À chaque année, à chaque saison, à chaque projet, quand vient le moment de faire des horaires de répétitions, l'adrénaline monte et l'exaspération aussi... aussitôt réprimé par une bonne connaissance du milieu et de son fonctionnement anémique qui force l'adoucissement... mais tout de même...

Cet exercice obligé se transforme toujours en une vaine tentative de résoudre la quadrature du cercle. Dans un milieu comme le nôtre où les comédiens ne peuvent se consacrer qu'à leur travail, il faut concilier famille, cours, rendez-vous, boulot, engagements... tout en essayant de s'en tenir à un principe parfois utopique: préserver la qualité de vie des participants, la qualité des efforts à fournir en aménageant un horaire qui permettra de respirer tout en évoluant de belle façon...

Parce que nous n'avons pas les moyens de nos ambitions...

On y arrive toujours... mais souvent, les détours auront été sinueux et les compromis nombreux...
__________________________________________

L'autre côté de la médaille est beaucoup plus noir et plus agressant... soit lorsque les horaires sont faits et que soudain, des demandes affluent de toutes parts (pour les imprévus) et obligent à rejouer dans ce puzzle rébarbatif... car entre le moment où les comédiens l'ont reçu et ce jour-là, chacun a comblé les trous de son horaire qui pour la famille, qui pour un cours, qui pour un rendez-vous, qui pour un boulot, qui pour un nouvel engagement...

Dien m'en garde cette année!


lundi 14 février 2011

Rentrée parlementaire... une semaine en retard!

Oups... je l'ai échappée, elle! Voici la caricature aux élans théâtraux faite par Garnotte (caricaturiste au Devoir), datée du 9 février 2011, jour de rentrée parlementaire au Québec:


Du théâtre ou du cirque?

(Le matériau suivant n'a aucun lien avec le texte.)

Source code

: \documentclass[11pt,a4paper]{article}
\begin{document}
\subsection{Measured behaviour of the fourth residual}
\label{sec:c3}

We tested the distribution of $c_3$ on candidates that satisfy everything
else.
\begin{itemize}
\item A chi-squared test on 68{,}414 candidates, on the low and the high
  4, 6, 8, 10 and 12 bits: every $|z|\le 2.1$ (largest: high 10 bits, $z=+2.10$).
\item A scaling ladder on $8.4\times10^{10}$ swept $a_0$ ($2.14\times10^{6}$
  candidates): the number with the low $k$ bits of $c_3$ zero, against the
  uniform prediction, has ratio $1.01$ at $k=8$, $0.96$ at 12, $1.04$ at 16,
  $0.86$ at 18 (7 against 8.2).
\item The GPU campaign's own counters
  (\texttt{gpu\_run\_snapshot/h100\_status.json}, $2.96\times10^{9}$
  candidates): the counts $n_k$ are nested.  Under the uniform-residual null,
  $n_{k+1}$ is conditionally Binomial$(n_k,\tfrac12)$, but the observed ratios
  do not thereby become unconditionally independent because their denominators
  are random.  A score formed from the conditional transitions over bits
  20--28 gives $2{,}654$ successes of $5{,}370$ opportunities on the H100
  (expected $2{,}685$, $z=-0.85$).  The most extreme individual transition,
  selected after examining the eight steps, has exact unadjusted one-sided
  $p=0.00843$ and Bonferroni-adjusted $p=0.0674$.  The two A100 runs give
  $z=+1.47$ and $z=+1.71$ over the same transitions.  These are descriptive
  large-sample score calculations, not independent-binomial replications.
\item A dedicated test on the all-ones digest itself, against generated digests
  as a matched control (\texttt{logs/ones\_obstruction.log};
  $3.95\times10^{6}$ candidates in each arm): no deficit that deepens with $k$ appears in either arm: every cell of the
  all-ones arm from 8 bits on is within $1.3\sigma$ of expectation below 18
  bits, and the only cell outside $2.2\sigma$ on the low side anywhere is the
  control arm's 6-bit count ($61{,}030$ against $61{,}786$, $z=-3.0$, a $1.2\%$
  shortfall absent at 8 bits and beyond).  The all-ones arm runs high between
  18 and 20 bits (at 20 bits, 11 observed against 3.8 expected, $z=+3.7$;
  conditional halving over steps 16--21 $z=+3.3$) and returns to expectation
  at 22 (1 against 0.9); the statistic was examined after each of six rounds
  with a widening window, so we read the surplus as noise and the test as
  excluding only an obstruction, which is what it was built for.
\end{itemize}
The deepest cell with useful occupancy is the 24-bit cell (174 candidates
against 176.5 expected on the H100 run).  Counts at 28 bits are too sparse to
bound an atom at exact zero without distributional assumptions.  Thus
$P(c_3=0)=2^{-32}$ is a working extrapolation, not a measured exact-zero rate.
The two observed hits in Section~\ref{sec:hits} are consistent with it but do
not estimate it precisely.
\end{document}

La question se pose parfois devant le cynique (et sinistre) spectacle de la période de question...

Le Mic Mac se promène...


Les nouvelles sont bonnes en provenance du Théâtre Mic Mac (voir leur site ici) qui aura la chance de remettre, dans les mois à venir, sa production de l'an dernier, La Défonce de Pascal Chevarie, sur la route...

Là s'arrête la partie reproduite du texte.